El borracho se me paró enfrente y me miró con esa manera de mirar que sólo los borrachos saben tener. Iba caminado con la dificultad propia que representa caminar para quien el mundo parece querer tumbarlo en cada paso. Era de noche y llevaba una bicicleta que hacía las veces de bastón de malabarista principiante que busca mantener su dignidad sobre la cuerda. Es probable que hubiera intentado subirse a la bicicleta como es probable que hubiera fracasado en cada uno de los intentos hasta que finalmente se convenció de que era mejor confiar en sus piernas y en su acostumbrado oficio de peatón borracho. Así lo vi, frente a mí. Se detuvo con la absoluta convicción de que debía detenerse, de que algo más fuerte que él y la borrachera hacían que dejara de caminar.
Era el lugar propicio para conversar con un borracho. Estaba en una plazoleta frente al hospital Evita. El sitio tiene algunos aparatos que se utilizan para hacer ejercicios. Esa era la razón por la que yo me encontraba en ese lugar. Había hecho los ejercicios suficientes para sentir el esfuerzo de la falta de estado físico. Me había sentado en un banco de cemento para recuperar el aire. Entonces, el borracho me vio y yo lo vi a él. Desde el principio supe que sería un encuentro memorable.
Emitió algunos sonidos guturales y logró construir algunas frases, sobre todo una que repitió varias veces: "con todo respeto". Mi prejuicio de ser urbano me hizo pensar por un instante que me iba a pedir plata. Pero luego me dí cuenta de que su intención era tan incierta como su origen y su destino.
La desconfianza dio paso a la curiosidad y le di charla: ¿de dónde venís? ¿hacía donde vas? ¿qué te pasó? ¿qué necesitás? ¿de dónde sos? De entre todo lo que intentó decir me sobreviven algunos retazos: "con todo respeto", "policías", "no entienden", "de Chiriguanos". Pero lo que me quedó patente y él me lo dijo con una claridad misteriosa fue: "Acá enfrente murió mi Papá".
Sentí que debía decirle algo y sentí que no encontraba las palabras. Se me hizo un nudo en el estómago y otro en la garganta. En ese momento sentí que tenía menos palabras que mi interlocutor ebrio.

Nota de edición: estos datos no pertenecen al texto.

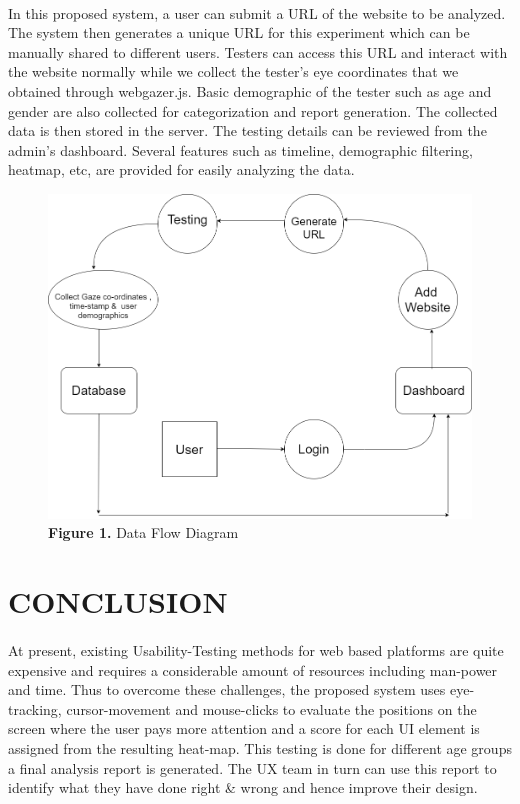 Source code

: \documentclass[a4paper,12pt,oneside]{article}
\begin{document}
\paragraph{}
In this proposed system, a user can submit a URL of the website to be analyzed. The system then generates a unique URL for this experiment which can be manually shared to different users.
Testers can access this URL and interact with the website normally while we collect the tester's eye coordinates that we obtained through webgazer.js. Basic demographic of the tester such as age and gender are also collected for categorization and report generation. The collected data is then stored in the server. 
The testing details can be reviewed from the admin's dashboard. Several features such as timeline, demographic filtering, heatmap, etc, are provided for easily analyzing the data.
\begin{figure}[H]
    \centering
    \includegraphics[width=\linewidth]{DFD.png}
    \caption{\textbf{Figure 1.} Data Flow Diagram}
    \label{fig:dfd}
    \label{}
\end{figure}

\newpage
\section{CONCLUSION}
\paragraph{}
\noindent
At present, existing Usability-Testing methods for web based platforms are quite expensive and requires a considerable amount of resources including man-power and time. Thus to overcome these challenges, the proposed system uses eye-tracking, cursor-movement and mouse-clicks to evaluate the positions on the screen where the user pays more attention and a score for each UI element is assigned from the resulting heat-map. This testing is done for different age groups a final analysis report is generated. The UX team in turn can use this report to identify what they have done right & wrong and hence improve their design.
\end{document}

Puse una excusa y empecé mi retirada. Recién entonces todo cobró sentido. Antes de dejarme ir, como pudo, en su acostumbrada borrachera, me abrazó y me dijo: "lo siento mucho", "Ojalá se recupere pronto tu familia".
Ahí entendí todo. El borracho me había visto sentado en el banco de cemento frente al Hospital Evita. Había visto en mí todos los signos del cansancio y la fatiga. En ese banco donde seguramente él también se había sentado tiempo atrás a padecer la espera de la muerte cercana, inevitable e incomprensible. Y entonces el alcohol, o su corazón noble le dijo que aunque tuviera la más grande borrachera de su vida no podía simplemente pasar de largo, es probable que nunca más lo haga, no podía seguir su camino sinuoso y tambaleante sin al menos consolar a su prójimo con alguno palabra de aliento.
¿Debí decirle que se había equivocado?, que ni por asomo mi cansancio burgués se arrimaba a su dolor. No. ¿Para qué? Me fui. El borracho rumbeó hacia el norte y yo caminé hacia el sur. Lo vi alejarse trastabillando su ser entre ladridos y sirenas que acompasaban la noche.